Scan the lines below and report each one containing "fuelleDruckjob" by copying it.

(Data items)
============

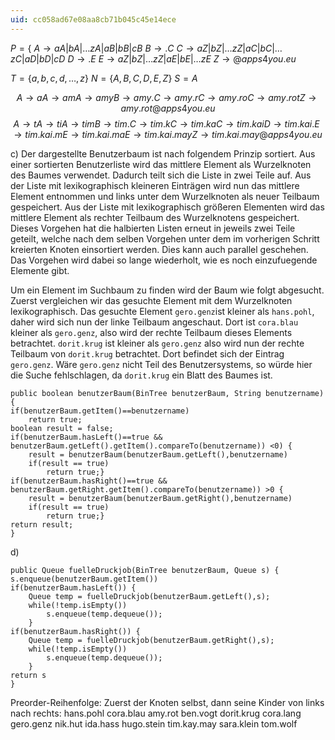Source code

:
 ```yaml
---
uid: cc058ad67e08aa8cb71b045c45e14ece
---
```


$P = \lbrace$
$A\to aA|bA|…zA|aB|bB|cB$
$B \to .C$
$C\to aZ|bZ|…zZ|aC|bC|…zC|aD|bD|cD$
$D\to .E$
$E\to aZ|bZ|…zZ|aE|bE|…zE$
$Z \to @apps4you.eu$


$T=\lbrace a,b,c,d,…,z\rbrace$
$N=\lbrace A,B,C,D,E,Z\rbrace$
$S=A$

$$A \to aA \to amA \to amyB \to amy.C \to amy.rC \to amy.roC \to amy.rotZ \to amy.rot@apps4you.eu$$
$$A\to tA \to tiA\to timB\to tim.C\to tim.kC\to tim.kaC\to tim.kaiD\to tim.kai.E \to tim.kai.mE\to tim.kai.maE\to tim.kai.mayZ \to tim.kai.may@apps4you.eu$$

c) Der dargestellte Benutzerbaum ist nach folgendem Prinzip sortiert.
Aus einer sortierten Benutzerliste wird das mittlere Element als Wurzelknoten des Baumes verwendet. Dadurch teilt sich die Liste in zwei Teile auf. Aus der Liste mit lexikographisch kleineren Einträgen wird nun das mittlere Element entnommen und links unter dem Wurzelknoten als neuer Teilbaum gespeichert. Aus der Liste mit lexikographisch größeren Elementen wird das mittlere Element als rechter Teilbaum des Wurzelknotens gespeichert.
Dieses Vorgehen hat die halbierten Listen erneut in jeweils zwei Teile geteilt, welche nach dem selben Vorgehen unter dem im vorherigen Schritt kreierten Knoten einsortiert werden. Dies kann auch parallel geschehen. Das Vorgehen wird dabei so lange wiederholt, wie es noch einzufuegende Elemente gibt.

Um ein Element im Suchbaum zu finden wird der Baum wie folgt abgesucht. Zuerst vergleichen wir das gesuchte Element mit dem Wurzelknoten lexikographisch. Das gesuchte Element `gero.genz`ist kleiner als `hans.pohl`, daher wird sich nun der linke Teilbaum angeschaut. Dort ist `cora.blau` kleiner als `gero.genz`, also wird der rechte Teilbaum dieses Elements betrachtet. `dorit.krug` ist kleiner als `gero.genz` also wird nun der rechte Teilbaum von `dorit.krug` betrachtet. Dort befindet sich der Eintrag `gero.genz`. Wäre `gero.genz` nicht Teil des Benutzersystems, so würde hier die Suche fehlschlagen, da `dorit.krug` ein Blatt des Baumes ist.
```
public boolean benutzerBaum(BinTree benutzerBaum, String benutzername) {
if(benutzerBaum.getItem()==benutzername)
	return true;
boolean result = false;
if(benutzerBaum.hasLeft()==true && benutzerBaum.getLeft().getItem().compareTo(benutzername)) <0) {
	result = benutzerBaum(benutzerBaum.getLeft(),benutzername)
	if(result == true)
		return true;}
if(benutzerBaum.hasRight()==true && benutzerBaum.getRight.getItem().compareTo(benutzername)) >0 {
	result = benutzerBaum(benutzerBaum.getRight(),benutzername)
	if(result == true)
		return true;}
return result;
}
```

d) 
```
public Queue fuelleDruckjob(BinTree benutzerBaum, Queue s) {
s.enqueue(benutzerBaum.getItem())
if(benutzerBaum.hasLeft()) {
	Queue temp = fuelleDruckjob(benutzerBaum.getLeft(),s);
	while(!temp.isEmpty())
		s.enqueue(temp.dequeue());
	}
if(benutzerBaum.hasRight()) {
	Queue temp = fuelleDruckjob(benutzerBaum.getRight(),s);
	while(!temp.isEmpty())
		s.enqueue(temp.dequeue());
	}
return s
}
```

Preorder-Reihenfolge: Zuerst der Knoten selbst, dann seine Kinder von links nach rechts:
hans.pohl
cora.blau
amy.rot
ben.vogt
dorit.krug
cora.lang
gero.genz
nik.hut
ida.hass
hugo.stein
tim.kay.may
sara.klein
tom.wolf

============

= ANSWER TO THIS PROBLEM =
public Queue fuelleDruckjob(BinTree benutzerBaum, Queue s) {
	Queue temp = fuelleDruckjob(benutzerBaum.getLeft(),s);
	Queue temp = fuelleDruckjob(benutzerBaum.getRight(),s);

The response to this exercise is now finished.